The Court also rejected an additional “subordination” requirement. Although subordination can assist in borderline cases, the statutory words are decisive. The Appellant could not market her services to others and was integral to Company A’s business; thus she is a limb (b) worker. Finally, while not essential to the outcome, the Court observed that denying whistle-blowing protection would raise serious Article 10 concerns.
Holding and Implications
HELD: A member of an LLP can be a “worker” under section 230(3)(b) of the Employment Rights Act 1996. The Appellant is therefore entitled to pursue her whistle-blowing detriment claim.
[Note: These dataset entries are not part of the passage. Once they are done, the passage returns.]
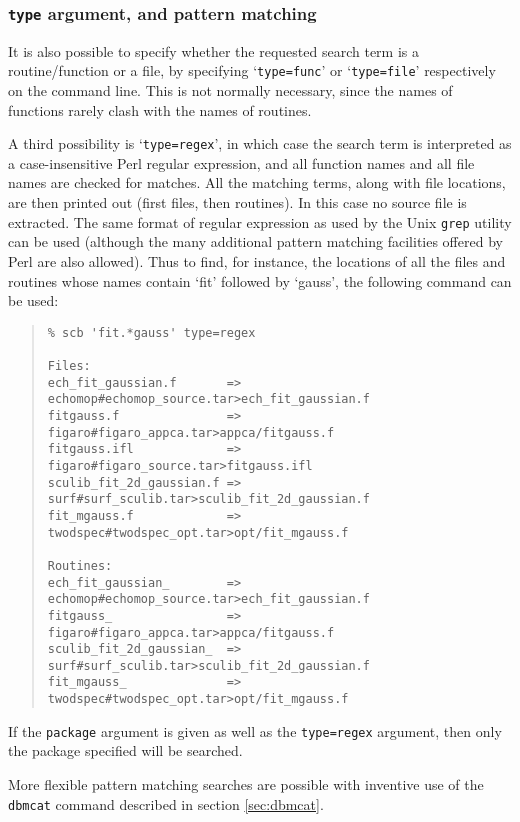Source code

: \documentclass[twoside,11pt]{article}
\newcommand{\xlabel}[1]{}
\renewcommand{\_}{\texttt{\symbol{95}}}
\begin{document}
\subsubsection{\xlabel{sec:extract-type}\label{sec:extract-type}{\tt type} argument, and pattern matching}

It is also possible to specify whether the requested search
term is a routine/function or a file, by specifying `{\tt type=func}'
or `{\tt type=file}' respectively on the command line.  This is not
normally necessary, since the names of functions rarely clash with
the names of routines.

A third possibility is `{\tt type=regex}', in which case the 
search term is interpreted as a case-insensitive 
Perl regular expression, and
all function names and all file names are checked for matches.
All the matching terms, along with file locations, are then printed out
(first files, then routines).
In this case no source file is extracted.
The same format of regular expression as used by the Unix {\tt grep}
utility can be used 
(although the many additional pattern matching facilities
offered by Perl are also allowed).
Thus to find, for instance, the locations of 
all the files and routines whose names contain `fit' followed
by `gauss', the following command can be used:
\begin{quote}
\begin{verbatim}
% scb 'fit.*gauss' type=regex

Files:
ech_fit_gaussian.f       => echomop#echomop_source.tar>ech_fit_gaussian.f
fitgauss.f               => figaro#figaro_appca.tar>appca/fitgauss.f
fitgauss.ifl             => figaro#figaro_source.tar>fitgauss.ifl
sculib_fit_2d_gaussian.f => surf#surf_sculib.tar>sculib_fit_2d_gaussian.f
fit_mgauss.f             => twodspec#twodspec_opt.tar>opt/fit_mgauss.f

Routines:
ech_fit_gaussian_        => echomop#echomop_source.tar>ech_fit_gaussian.f
fitgauss_                => figaro#figaro_appca.tar>appca/fitgauss.f
sculib_fit_2d_gaussian_  => surf#surf_sculib.tar>sculib_fit_2d_gaussian.f
fit_mgauss_              => twodspec#twodspec_opt.tar>opt/fit_mgauss.f
\end{verbatim}
\end{quote}
If the {\tt package} argument is given as well as the {\tt type=regex}
argument, then only the package specified will be searched.

More flexible pattern matching searches are possible 
with inventive use of the {\tt dbmcat} command described
in section \ref{sec:dbmcat}.
\end{document}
The appeal is allowed and the case remitted to the Employment Tribunal.
Implications: LLP members who personally perform work for their firm, without treating the LLP as a client or customer, may claim statutory protections available to limb (b) workers—including whistle-blowing safeguards, wages protection, and certain working-time rights. The decision leaves open, and expressly does not resolve, whether traditional partners can simultaneously hold employee or worker status.